**What to produce:** Locate each line in the records containing "diff". Copy it.

**Data records:**
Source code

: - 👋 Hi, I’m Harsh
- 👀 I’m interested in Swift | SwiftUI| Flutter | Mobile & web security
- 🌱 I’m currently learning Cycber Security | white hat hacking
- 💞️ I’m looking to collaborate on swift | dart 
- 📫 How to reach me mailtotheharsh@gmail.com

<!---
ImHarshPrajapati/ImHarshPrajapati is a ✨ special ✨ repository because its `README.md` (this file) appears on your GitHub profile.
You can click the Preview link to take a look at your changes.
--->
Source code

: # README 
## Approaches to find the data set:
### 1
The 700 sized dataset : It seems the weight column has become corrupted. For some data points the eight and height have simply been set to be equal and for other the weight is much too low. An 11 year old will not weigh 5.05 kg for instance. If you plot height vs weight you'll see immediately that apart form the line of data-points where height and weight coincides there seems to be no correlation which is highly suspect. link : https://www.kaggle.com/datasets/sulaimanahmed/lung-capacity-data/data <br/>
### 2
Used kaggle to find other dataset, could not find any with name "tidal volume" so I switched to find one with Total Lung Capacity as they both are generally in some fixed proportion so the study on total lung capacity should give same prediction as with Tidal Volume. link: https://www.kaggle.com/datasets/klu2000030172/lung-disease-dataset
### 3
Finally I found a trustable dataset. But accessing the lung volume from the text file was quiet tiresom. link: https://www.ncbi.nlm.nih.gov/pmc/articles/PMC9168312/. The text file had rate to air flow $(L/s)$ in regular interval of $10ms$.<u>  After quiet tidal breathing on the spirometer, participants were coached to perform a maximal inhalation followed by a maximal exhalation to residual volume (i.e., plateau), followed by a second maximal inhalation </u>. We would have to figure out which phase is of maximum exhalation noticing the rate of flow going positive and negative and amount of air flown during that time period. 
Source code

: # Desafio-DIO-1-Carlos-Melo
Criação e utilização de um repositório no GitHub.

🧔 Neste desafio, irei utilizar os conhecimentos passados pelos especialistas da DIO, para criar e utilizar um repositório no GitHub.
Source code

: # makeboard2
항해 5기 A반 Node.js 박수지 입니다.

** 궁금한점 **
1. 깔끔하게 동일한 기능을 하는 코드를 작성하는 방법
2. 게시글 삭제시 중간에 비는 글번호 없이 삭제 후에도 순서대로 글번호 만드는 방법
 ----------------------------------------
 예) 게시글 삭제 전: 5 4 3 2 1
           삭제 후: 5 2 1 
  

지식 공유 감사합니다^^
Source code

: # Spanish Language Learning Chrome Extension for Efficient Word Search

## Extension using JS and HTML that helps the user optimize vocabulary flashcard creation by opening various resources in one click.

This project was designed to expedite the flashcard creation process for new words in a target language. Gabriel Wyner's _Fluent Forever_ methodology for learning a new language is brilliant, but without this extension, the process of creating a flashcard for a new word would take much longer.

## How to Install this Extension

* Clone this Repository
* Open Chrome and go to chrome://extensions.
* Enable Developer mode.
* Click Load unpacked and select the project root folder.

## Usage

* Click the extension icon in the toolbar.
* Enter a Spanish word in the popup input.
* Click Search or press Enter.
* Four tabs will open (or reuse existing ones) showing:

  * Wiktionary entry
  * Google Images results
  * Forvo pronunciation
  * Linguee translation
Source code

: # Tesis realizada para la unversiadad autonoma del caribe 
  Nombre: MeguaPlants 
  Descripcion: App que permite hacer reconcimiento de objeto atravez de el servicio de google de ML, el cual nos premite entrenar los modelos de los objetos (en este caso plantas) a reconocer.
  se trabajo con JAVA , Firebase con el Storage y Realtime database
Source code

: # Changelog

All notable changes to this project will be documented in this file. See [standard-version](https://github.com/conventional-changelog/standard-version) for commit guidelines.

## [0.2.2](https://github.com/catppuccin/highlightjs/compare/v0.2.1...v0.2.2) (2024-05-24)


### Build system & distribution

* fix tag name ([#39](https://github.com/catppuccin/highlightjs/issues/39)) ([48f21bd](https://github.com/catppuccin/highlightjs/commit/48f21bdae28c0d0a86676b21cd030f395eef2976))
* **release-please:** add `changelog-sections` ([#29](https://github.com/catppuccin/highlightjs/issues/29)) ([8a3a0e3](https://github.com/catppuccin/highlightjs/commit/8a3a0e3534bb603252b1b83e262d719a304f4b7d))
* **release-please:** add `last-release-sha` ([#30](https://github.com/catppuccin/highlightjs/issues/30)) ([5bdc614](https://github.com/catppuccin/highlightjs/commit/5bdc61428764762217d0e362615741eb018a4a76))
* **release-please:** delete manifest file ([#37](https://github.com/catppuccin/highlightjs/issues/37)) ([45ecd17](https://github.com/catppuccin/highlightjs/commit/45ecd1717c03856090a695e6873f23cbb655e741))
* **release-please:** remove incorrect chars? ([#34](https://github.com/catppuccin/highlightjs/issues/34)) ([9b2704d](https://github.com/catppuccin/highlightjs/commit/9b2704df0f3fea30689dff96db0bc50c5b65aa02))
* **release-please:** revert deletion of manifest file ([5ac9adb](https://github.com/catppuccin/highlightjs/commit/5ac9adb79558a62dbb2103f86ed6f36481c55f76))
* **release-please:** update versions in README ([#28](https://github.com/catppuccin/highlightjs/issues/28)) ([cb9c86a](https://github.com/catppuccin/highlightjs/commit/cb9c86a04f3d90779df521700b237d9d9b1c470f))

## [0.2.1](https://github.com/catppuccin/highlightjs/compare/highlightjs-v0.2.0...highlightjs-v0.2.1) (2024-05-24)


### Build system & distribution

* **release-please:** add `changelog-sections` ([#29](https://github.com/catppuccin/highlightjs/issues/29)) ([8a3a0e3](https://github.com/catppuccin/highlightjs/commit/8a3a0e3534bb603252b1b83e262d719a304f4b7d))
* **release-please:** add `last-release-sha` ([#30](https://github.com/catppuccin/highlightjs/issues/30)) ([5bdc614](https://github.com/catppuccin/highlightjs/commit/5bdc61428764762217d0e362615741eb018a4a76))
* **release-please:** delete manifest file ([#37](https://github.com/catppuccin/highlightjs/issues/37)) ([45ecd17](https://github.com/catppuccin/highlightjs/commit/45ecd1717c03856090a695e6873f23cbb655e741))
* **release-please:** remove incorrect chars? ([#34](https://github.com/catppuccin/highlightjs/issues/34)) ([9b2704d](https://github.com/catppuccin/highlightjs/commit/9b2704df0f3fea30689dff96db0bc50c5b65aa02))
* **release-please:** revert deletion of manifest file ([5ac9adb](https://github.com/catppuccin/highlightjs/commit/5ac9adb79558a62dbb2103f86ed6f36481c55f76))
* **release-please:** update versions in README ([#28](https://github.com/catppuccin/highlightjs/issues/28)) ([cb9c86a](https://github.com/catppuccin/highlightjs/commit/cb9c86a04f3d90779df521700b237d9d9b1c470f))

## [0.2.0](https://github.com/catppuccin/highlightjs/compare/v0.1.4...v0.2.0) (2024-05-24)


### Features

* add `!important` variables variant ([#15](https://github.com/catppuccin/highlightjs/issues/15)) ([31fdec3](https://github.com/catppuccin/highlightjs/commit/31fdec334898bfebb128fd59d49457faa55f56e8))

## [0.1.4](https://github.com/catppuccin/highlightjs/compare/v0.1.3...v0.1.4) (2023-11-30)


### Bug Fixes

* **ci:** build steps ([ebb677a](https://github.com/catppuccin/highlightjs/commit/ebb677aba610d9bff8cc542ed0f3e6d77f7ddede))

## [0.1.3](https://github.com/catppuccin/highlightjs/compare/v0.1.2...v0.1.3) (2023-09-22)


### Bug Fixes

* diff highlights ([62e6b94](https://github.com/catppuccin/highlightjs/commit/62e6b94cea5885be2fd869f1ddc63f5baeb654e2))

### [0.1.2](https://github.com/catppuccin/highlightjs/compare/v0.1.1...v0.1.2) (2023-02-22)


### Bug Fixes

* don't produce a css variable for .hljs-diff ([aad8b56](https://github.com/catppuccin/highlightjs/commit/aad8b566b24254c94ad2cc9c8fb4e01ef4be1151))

**Solution to the exercise:**
* diff highlights ([62e6b94](https://github.com/catppuccin/highlightjs/commit/62e6b94cea5885be2fd869f1ddc63f5baeb654e2))
* don't produce a css variable for .hljs-diff ([aad8b56](https://github.com/catppuccin/highlightjs/commit/aad8b566b24254c94ad2cc9c8fb4e01ef4be1151))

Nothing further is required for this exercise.